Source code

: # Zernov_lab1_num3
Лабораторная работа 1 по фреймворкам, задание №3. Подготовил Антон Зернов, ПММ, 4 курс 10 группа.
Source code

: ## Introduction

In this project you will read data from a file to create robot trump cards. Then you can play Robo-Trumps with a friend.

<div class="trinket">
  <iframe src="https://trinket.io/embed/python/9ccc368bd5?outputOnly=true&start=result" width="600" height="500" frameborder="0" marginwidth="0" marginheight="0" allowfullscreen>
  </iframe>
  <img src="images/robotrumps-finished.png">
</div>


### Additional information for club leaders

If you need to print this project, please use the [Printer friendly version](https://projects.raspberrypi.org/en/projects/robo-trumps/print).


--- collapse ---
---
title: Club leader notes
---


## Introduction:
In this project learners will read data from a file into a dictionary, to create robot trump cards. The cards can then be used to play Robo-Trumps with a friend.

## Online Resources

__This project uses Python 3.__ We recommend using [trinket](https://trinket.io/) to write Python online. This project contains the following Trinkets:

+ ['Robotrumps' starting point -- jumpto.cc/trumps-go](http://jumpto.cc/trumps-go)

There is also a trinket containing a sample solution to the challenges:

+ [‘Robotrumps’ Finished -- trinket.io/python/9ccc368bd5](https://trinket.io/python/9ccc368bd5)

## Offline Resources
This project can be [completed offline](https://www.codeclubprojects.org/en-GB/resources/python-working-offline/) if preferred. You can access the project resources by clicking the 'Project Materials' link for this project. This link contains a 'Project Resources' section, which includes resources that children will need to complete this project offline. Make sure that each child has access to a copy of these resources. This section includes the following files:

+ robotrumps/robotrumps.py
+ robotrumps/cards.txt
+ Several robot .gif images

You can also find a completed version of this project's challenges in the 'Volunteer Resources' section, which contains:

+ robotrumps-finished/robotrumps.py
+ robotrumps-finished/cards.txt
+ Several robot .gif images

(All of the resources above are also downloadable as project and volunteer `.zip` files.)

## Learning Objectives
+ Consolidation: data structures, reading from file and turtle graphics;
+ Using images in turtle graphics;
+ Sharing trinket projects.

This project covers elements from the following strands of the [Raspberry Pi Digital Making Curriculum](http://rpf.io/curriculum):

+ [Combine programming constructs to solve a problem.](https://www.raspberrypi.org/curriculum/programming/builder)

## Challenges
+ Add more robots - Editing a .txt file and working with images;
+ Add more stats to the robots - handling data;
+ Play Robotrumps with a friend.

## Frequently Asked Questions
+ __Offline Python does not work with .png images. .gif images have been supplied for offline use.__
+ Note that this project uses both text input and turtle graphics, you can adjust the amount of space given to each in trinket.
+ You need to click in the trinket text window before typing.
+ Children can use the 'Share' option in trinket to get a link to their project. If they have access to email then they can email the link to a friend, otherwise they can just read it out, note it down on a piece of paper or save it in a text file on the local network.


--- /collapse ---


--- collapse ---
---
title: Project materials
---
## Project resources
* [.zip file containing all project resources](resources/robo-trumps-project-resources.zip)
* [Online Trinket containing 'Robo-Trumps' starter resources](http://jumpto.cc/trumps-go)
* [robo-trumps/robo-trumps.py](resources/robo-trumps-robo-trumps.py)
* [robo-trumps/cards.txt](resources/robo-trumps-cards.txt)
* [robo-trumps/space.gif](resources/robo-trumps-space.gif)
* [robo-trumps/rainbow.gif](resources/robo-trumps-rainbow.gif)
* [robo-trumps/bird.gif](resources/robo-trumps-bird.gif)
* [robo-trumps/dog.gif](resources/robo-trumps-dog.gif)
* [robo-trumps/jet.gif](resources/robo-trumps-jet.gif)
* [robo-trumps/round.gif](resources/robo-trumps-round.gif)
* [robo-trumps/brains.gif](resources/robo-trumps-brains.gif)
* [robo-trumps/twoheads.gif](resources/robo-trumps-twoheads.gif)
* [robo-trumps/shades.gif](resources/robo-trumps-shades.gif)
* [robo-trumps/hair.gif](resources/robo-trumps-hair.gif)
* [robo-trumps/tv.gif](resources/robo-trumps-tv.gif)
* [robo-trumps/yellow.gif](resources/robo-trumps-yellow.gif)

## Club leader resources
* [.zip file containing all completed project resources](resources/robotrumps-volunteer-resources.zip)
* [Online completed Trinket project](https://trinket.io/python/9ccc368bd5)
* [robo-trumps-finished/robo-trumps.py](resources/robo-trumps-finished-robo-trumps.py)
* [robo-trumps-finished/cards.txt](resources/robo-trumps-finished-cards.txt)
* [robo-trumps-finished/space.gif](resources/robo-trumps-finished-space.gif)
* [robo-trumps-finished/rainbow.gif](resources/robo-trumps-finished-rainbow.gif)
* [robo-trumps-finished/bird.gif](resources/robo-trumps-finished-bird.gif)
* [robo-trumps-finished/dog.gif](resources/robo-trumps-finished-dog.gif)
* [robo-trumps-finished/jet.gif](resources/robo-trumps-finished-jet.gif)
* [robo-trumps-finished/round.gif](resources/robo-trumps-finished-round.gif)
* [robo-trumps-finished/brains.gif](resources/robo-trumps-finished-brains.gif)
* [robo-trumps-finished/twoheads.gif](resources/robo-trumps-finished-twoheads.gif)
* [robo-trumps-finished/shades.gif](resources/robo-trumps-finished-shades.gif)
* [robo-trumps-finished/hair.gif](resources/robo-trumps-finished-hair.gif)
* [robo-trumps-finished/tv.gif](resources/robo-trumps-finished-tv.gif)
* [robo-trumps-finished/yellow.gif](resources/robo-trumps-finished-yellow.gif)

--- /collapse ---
---------------
## What the exercise asks
Check each line of the records for "more" and copy the ones that contain it.

## Answer to this task
+ Add more robots - Editing a .txt file and working with images;
+ Add more stats to the robots - handling data;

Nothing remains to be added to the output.